Quel étrange destin a connu cette icône unique…

Peinte il y a cinq siècles par un moine russe vivant dans un pays déchiré, en l’honneur d’un autre moine, grand saint fondateur fasciné par ce mystère de l’Unité des Trois (Serge de Radonège), qui effectivement sera à l’origine de l’unification de son pays…

Et aujourd’hui, cette image extraordinaire se diffuse dans notre monde occidental, rongé par l’individualisme et d’exclusion. Elle nous redit que l’un n’est pas l’opposé du multiple, puisque notre Dieu est relation, relation d’amour infinie.

Que personne ne peut vivre pour soi-même. Que l’autre n’est jamais un concurrent à éliminer, mais une richesse extraordinaire, qui me permet d’être ce que je suis au plus profond de moi. 

Elle nous rappelle aussi que nous sommes invités à vivre de la vie divine, qui n’est qu’un éternel échange d’amour. 
 
Trois anges, à la fois très semblables et pourtant chacun unique.
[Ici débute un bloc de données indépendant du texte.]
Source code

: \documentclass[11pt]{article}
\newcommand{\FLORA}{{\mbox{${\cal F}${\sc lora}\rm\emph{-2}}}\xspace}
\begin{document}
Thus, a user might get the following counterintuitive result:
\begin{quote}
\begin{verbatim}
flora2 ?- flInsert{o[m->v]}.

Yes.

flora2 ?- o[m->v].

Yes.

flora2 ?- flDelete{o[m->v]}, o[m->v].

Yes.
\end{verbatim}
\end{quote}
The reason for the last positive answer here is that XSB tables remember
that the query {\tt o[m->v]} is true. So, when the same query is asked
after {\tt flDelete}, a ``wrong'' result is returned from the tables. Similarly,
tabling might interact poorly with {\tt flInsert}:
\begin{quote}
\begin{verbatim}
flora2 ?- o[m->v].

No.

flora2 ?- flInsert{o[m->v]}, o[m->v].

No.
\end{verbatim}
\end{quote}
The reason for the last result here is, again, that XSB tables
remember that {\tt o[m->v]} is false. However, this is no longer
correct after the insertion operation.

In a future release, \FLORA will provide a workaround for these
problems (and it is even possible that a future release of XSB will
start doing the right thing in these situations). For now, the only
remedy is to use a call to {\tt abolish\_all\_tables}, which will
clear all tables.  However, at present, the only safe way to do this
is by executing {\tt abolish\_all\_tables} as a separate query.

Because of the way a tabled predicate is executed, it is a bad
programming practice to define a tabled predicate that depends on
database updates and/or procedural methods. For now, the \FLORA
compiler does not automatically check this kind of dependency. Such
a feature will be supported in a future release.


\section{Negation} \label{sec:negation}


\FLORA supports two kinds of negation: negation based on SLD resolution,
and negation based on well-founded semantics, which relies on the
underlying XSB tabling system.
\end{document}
Leurs visages sont semblables, chacun porte une couleur « commune » (le bleu, symbole de la divinité), et une couleur « personnelle ». Ils sont assis autour d’une petite table, et  se regardent. Ils portent des sandales aux pieds et tiennent un bâton à la main. Ce sont des voyageurs.

Image issue d’une longue interprétation de l’hospitalité d’Abraham (Gn 18), ces trois anges furent assez vite compris comme une image symbolique de la Trinité.

Le génie d’André Roublev a été d’identifier les trois personnes divines, en les différenciant.

Mais il l’a fait en s’appuyant sur la longue Tradition de l’Eglise,  transmise tant par l’iconographie que la  liturgie. 

Parce qu’une icône n’est pas, elle non plus,  une œuvre « individuelle ». Elle est le fruit certes unique de la contemplation et du talent personnel du peintre, mais elle est aussi enracinée dans l’expérience de l’Eglise toute entière, dont l’iconographe est nourri, et en retour donnée pour elle, en témoignage du salut proclamé à la face du monde. 

C’est la raison pour laquelle,  on ne peut interpréter cette icône de n’importe quelle façon, mais que l’on se doit de la « lire », comme toute icône d’ailleurs, à la lumière de la Tradition.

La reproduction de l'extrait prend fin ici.